MOSCOW (Reuters) - Kremlin candidate Dmitry Medvedev swept to an easy victory as Russia’s next president but Western criticism of the vote and scattered street protests took some of the shine off his win.
Medvedev, a 42-year-old lawyer, pledged to continue the policies of his mentor President Vladimir Putin after taking just over 70 percent of the votes in Sunday’s election, a contest criticized by opponents as devoid of real competition.
Small groups of protesters took to the streets in Moscow and St Petersburg to demonstrate. But most Russians did not express concern at the outcome, which some hope will prolong the economic boom they have enjoyed under Putin.
In Moscow, protesters were outnumbered by a few thousand pro-Kremlin activists, who marched peacefully on the U.S. embassy shouting pro-Putin slogans and Medvedev campaign chants.
Western governments mostly avoided direct criticism of the elections, preferring to stress their willingness to work with Medvedev and their hope that he would respect democracy and freedom, which critics say have eroded under Putin’s rule.

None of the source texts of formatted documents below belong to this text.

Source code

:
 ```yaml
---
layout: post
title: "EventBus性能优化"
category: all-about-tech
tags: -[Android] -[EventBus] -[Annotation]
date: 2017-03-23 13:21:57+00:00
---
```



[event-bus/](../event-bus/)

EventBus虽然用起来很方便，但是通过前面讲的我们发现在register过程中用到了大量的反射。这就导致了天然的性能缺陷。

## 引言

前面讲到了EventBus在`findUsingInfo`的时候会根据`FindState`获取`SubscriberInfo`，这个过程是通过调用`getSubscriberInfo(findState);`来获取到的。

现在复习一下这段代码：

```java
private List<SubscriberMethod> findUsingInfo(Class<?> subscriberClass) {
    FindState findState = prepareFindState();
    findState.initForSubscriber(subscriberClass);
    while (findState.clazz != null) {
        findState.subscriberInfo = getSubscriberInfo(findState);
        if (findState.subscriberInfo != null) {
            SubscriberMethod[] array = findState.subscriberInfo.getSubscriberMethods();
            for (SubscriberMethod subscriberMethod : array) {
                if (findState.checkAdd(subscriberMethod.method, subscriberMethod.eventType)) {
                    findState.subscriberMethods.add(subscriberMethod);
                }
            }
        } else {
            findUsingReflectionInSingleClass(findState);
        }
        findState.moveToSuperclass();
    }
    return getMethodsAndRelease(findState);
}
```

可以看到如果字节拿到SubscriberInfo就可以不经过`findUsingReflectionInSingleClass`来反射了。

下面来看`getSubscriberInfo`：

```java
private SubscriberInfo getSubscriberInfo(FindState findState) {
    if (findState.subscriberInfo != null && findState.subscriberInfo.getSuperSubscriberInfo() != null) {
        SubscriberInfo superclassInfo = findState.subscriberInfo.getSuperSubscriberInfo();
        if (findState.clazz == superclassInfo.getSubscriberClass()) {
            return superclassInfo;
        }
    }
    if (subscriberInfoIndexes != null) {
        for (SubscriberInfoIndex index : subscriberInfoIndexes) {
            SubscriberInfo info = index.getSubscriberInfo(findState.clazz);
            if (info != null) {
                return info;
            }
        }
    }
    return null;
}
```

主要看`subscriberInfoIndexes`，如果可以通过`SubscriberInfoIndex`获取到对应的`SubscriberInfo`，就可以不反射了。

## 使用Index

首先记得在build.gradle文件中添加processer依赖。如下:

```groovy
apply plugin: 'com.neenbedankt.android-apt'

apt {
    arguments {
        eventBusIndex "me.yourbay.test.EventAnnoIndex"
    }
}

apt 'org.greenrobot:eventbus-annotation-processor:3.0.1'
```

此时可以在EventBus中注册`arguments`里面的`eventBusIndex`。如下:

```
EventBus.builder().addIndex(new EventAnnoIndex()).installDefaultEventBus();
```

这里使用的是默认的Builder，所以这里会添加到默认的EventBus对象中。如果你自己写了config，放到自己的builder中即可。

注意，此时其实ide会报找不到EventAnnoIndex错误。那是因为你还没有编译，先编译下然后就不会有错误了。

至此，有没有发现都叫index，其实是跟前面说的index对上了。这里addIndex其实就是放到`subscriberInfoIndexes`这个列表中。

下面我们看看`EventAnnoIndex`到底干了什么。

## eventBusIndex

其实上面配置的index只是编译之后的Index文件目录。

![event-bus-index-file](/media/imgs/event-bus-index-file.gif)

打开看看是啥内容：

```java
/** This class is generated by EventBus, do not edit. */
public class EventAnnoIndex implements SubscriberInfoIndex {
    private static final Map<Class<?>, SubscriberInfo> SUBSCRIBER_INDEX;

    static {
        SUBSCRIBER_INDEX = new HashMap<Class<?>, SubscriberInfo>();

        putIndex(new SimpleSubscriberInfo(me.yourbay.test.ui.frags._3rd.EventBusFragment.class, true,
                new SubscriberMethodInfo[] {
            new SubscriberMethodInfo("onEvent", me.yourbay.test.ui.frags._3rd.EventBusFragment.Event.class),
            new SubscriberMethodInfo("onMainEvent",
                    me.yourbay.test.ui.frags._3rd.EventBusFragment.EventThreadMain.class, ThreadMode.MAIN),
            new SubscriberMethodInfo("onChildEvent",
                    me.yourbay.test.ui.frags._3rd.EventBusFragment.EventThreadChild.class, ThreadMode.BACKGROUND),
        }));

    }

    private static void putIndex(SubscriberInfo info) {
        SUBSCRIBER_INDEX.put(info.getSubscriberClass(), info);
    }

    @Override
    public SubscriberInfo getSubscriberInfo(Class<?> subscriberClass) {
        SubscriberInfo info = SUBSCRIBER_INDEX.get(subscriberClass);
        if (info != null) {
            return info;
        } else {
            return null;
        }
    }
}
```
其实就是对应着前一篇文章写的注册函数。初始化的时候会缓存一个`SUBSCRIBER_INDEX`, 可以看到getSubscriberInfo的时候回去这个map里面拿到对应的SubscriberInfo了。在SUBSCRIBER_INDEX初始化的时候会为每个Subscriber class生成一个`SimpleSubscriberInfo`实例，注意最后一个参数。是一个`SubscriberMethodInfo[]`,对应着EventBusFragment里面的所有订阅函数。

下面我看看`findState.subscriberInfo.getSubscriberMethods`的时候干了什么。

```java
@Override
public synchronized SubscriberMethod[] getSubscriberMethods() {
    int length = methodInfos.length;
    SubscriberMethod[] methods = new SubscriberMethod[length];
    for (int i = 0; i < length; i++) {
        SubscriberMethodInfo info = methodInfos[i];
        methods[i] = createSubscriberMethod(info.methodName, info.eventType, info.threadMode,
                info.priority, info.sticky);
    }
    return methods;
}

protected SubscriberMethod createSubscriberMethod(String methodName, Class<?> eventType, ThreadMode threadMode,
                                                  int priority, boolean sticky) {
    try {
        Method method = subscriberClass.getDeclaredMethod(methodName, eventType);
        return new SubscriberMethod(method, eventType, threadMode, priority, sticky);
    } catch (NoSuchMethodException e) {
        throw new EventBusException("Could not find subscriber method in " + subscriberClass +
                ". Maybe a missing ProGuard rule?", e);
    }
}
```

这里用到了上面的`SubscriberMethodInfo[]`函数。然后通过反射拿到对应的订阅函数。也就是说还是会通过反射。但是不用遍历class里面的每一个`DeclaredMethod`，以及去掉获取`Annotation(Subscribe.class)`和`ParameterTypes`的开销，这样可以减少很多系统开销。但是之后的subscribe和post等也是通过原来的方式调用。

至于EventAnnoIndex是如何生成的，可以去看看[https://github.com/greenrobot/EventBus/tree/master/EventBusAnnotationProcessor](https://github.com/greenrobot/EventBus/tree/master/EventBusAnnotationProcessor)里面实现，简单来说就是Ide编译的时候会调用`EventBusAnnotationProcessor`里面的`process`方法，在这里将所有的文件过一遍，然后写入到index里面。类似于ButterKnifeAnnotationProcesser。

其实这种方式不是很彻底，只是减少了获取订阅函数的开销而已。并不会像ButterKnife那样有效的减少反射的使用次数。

“The United States looks forward to working with him,” White House spokesman Gordon Johndroe said. “It’s in our mutual interest for Russia and the United States to work together on areas of common interest such as non-proliferation, counterterrorism and combating transnational crime.”
Germany and France made clear the vote did not meet their criteria for a democratic election, but alongside Britain and the European Union they congratulated Medvedev on a victory they said appeared to reflect the will of the Russian people.
“You have set yourself a goal to push ahead with the modernization of Russia,” German Chancellor Angela Merkel wrote in a message to Medvedev.
Medvedev will be the youngest Russian leader since Tsar Nicholas II when he is sworn in on May 7, and the country’s third president since the collapse of the Soviet Union in 1991.
Putin, a former KGB spy who is by far Russia’s most popular politician, has said he will serve as prime minister under Medvedev. This ushers in an unusual era of double-headed power in a country long used to a single strong leader.
“I think (my presidency) will be a direct continuation,” said Medvedev, referring to Putin’s eight years in office — a period marked by a concentration of power in the Kremlin and a willingness to stand up to the West on foreign policy.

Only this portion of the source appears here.